EXERCISE INPUTS:
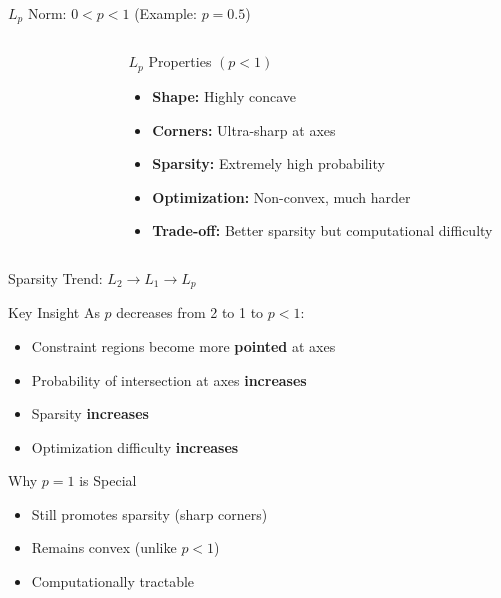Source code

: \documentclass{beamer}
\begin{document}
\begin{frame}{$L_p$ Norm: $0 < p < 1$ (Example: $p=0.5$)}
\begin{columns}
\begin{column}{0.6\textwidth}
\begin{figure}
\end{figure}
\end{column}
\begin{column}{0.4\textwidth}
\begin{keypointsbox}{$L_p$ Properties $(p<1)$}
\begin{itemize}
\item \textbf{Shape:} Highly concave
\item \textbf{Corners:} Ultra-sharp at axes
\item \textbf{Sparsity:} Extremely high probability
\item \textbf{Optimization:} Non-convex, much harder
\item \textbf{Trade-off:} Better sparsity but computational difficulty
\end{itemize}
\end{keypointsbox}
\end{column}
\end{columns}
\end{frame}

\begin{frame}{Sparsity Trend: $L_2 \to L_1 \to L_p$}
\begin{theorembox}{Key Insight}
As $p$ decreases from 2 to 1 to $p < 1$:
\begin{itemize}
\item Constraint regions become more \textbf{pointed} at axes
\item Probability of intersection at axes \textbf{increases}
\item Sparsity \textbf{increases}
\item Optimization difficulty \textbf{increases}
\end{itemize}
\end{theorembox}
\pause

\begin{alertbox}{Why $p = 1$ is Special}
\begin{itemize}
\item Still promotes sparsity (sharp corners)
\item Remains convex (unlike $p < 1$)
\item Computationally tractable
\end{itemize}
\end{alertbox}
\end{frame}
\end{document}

EXERCISE DIRECTIONS:
Leaving every image behind, repeat the data in full and exactly.

ANSWER FOR THE TASK:
Source code

: \documentclass{beamer}
\begin{document}
\begin{frame}{$L_p$ Norm: $0 < p < 1$ (Example: $p=0.5$)}
\begin{columns}
\begin{column}{0.6\textwidth}
\begin{figure}
\end{figure}
\end{column}
\begin{column}{0.4\textwidth}
\begin{keypointsbox}{$L_p$ Properties $(p<1)$}
\begin{itemize}
\item \textbf{Shape:} Highly concave
\item \textbf{Corners:} Ultra-sharp at axes
\item \textbf{Sparsity:} Extremely high probability
\item \textbf{Optimization:} Non-convex, much harder
\item \textbf{Trade-off:} Better sparsity but computational difficulty
\end{itemize}
\end{keypointsbox}
\end{column}
\end{columns}
\end{frame}

\begin{frame}{Sparsity Trend: $L_2 \to L_1 \to L_p$}
\begin{theorembox}{Key Insight}
As $p$ decreases from 2 to 1 to $p < 1$:
\begin{itemize}
\item Constraint regions become more \textbf{pointed} at axes
\item Probability of intersection at axes \textbf{increases}
\item Sparsity \textbf{increases}
\item Optimization difficulty \textbf{increases}
\end{itemize}
\end{theorembox}
\pause

\begin{alertbox}{Why $p = 1$ is Special}
\begin{itemize}
\item Still promotes sparsity (sharp corners)
\item Remains convex (unlike $p < 1$)
\item Computationally tractable
\end{itemize}
\end{alertbox}
\end{frame}
\end{document}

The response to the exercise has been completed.